• [Exercise instructions]:
Your task is to count the lines of the entries below that include the word "operatorname" and to give only the resulting number.

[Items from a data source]
════════════════
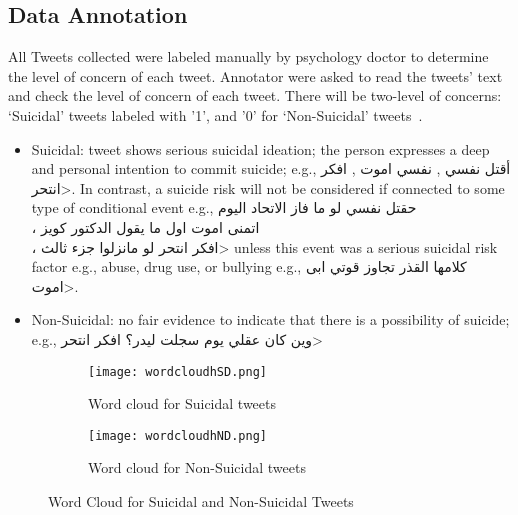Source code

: \documentclass[11pt]{article}
\begin{document}
\subsection{Data Annotation}
All Tweets collected were labeled manually by psychology doctor to determine the level of concern of each tweet. Annotator were asked to read the tweets’ text and check the level of concern of each tweet. There will be two-level of concerns: ‘Suicidal’ tweets labeled with '1', and '0' for ‘Non-Suicidal’ tweets~\cite{11o2015detecting}.

\begin{itemize}
\item Suicidal: tweet shows serious suicidal ideation; the person expresses a deep and personal intention to commit suicide; e.g., \<أقتل نفسي , نفسي اموت , افكر انتحر>. In contrast, a  suicide risk will not be considered if connected to some type of conditional event e.g., \<حقتل نفسي لو ما فاز الاتحاد اليوم \\، اتمنى اموت اول ما يقول الدكتور كويز \\، افكر انتحر لو مانزلوا جزء ثالث> unless this event was a serious suicidal risk factor e.g., abuse, drug use, or bullying e.g., \<كلامها القذر تجاوز قوتي ابى اموت>.
\item Non-Suicidal: no fair evidence to indicate that there is a possibility of suicide; 
e.g., \<وين كان عقلي يوم سجلت  ليدر؟ 
افكر انتحر>
\end{itemize} %

\begin{figure*}[t!]
    \centering
    \begin{subfigure}[t]{0.45\textwidth}
        \centering
        \texttt{[image: wordcloudhSD.png]}
        \caption{\label{figW1} Word cloud for Suicidal tweets}
    \end{subfigure}%
    \begin{subfigure}[t]{0.45\textwidth}
        \centering
        \texttt{[image: wordcloudhND.png]}
        \caption{\label{figW2} Word cloud for Non-Suicidal tweets}
    \end{subfigure}
    \caption{ Word Cloud for Suicidal and Non-Suicidal Tweets}
\end{figure*}
\end{document}
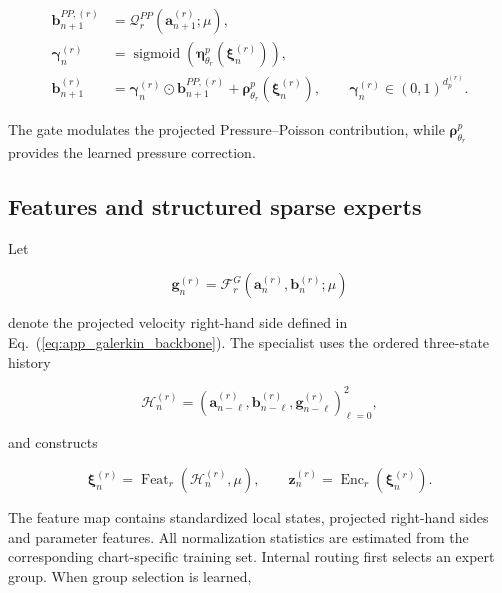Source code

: \documentclass{article}
\def\plaineqref#1{\ref{#1}}
\begin{document}
\begin{align}
  \bm b_{n+1}^{PP,(r)}
  &=
  \mathcal Q_r^{PP}
  \left(
    \bm a_{n+1}^{(r)};\mu
  \right),
  \nonumber\\
  \bm\gamma_n^{(r)}
  &=
  \operatorname{sigmoid}
  \left(
    \bm\eta^p_{\theta_r}
    (\bm\xi_n^{(r)})
  \right),
  \nonumber\\
  \bm b_{n+1}^{(r)}
  &=
  \bm\gamma_n^{(r)}
  \odot
  \bm b_{n+1}^{PP,(r)}
  +
  \bm\rho^p_{\theta_r}
  (\bm\xi_n^{(r)}),
  \qquad
  \bm\gamma_n^{(r)}
  \in(0,1)^{d_p^{(r)}}.
  \label{eq:app_pressure_closure}
\end{align}


The gate modulates the projected Pressure--Poisson contribution, while
$\bm\rho^p_{\theta_r}$ provides the learned pressure correction.


\subsection{Features and structured sparse experts}

Let


\begin{equation}
  \bm g_n^{(r)}
  =
  \mathcal F_r^G
  \left(
    \bm a_n^{(r)},\bm b_n^{(r)};\mu
  \right)
  \label{eq:app_galerkin_feature}
\end{equation}


denote the projected velocity right-hand side defined in Eq.~(\plaineqref{eq:app_galerkin_backbone}). The specialist uses the ordered three-state history


\begin{equation}
  \mathcal H_n^{(r)}
  =
  \left(
    \bm a_{n-\ell}^{(r)},
    \bm b_{n-\ell}^{(r)},
    \bm g_{n-\ell}^{(r)}
  \right)_{\ell=0}^{2},
  \label{eq:app_specialist_history}
\end{equation}


and constructs


\begin{equation}
  \bm\xi_n^{(r)}
  =
  \operatorname{Feat}_r
  \left(
    \mathcal H_n^{(r)},\mu
  \right),
  \qquad
  \bm z_n^{(r)}
  =
  \operatorname{Enc}_r
  \left(
    \bm\xi_n^{(r)}
  \right).
  \label{eq:app_specialist_features}
\end{equation}


The feature map contains standardized local states, projected
right-hand sides and parameter features. All normalization statistics are estimated from the corresponding chart-specific training set. Internal routing first selects an expert group. When group selection is learned,
\end{document}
════════════════
• [Finished task]:
3